The Bank of Korea: "China's Growth Rate Around 5% This Year... Gradual Recovery in the Second Half"
Expectations for Active Fiscal and Monetary Policies by Chinese Authorities
The Bank of Korea forecasted that the Chinese economy would achieve a growth rate of around 5% this year, supported by the government's proactive fiscal and monetary policies.

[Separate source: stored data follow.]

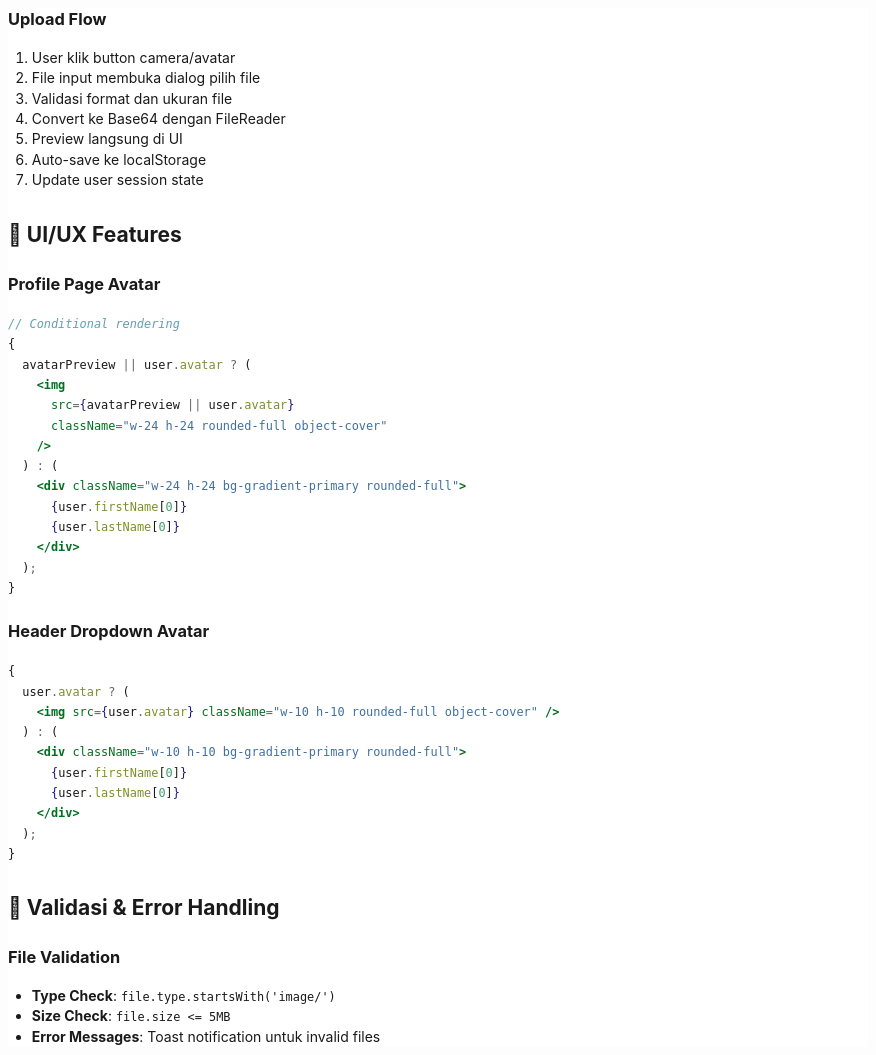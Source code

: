 ### Upload Flow

1. User klik button camera/avatar
2. File input membuka dialog pilih file
3. Validasi format dan ukuran file
4. Convert ke Base64 dengan FileReader
5. Preview langsung di UI
6. Auto-save ke localStorage
7. Update user session state

## 🎨 UI/UX Features

### Profile Page Avatar

```jsx
// Conditional rendering
{
  avatarPreview || user.avatar ? (
    <img
      src={avatarPreview || user.avatar}
      className="w-24 h-24 rounded-full object-cover"
    />
  ) : (
    <div className="w-24 h-24 bg-gradient-primary rounded-full">
      {user.firstName[0]}
      {user.lastName[0]}
    </div>
  );
}
```

### Header Dropdown Avatar

```jsx
{
  user.avatar ? (
    <img src={user.avatar} className="w-10 h-10 rounded-full object-cover" />
  ) : (
    <div className="w-10 h-10 bg-gradient-primary rounded-full">
      {user.firstName[0]}
      {user.lastName[0]}
    </div>
  );
}
```

## 🔧 Validasi & Error Handling

### File Validation

- **Type Check**: `file.type.startsWith('image/')`
- **Size Check**: `file.size <= 5MB`
- **Error Messages**: Toast notification untuk invalid files
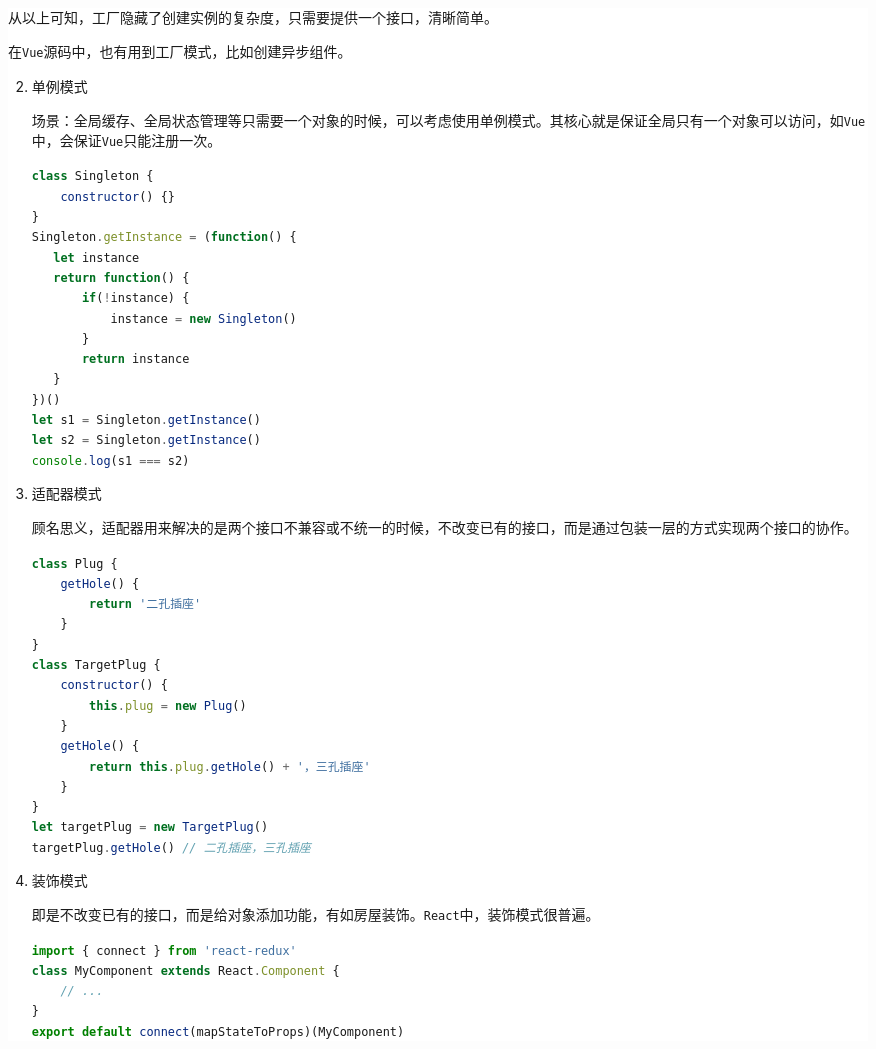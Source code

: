 
   从以上可知，工厂隐藏了创建实例的复杂度，只需要提供一个接口，清晰简单。

   在`Vue`源码中，也有用到工厂模式，比如创建异步组件。

2. 单例模式

   场景：全局缓存、全局状态管理等只需要一个对象的时候，可以考虑使用单例模式。其核心就是保证全局只有一个对象可以访问，如`Vue`中，会保证`Vue`只能注册一次。

   ```javascript
   class Singleton {
       constructor() {}
   }
   Singleton.getInstance = (function() {
      let instance
      return function() {
          if(!instance) {
              instance = new Singleton()
          }
          return instance
      }
   })()
   let s1 = Singleton.getInstance()
   let s2 = Singleton.getInstance()
   console.log(s1 === s2)
   ```

3. 适配器模式

   顾名思义，适配器用来解决的是两个接口不兼容或不统一的时候，不改变已有的接口，而是通过包装一层的方式实现两个接口的协作。

   ```javascript
   class Plug {
       getHole() {
           return '二孔插座'
       }
   }
   class TargetPlug {
       constructor() {
           this.plug = new Plug()
       }
       getHole() {
           return this.plug.getHole() + '，三孔插座'
       }
   }
   let targetPlug = new TargetPlug()
   targetPlug.getHole() // 二孔插座，三孔插座
   ```

4. 装饰模式

   即是不改变已有的接口，而是给对象添加功能，有如房屋装饰。`React`中，装饰模式很普遍。

   ```javascript
   import { connect } from 'react-redux'
   class MyComponent extends React.Component {
       // ...
   }
   export default connect(mapStateToProps)(MyComponent)
   ```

Although the reopening effect (resumption of economic activities) weakened faster than expected across all sectors including production, consumption, and investment in the second quarter, it is expected that the Chinese economy will show a gradual recovery in the second half of the year as policy support expands to boost domestic demand, stabilize employment, and manage risks.
On the 6th, the Bank of Korea stated in its Overseas Economic Focus report titled "Second Half Outlook for the Chinese Economy and Key Issues" that "the recovery of domestic demand such as consumption and investment is slow due to the lack of restored confidence in the Chinese economy among economic agents such as households and businesses, and concerns about export slowdown remain high," adding that "a rapid recovery is unlikely."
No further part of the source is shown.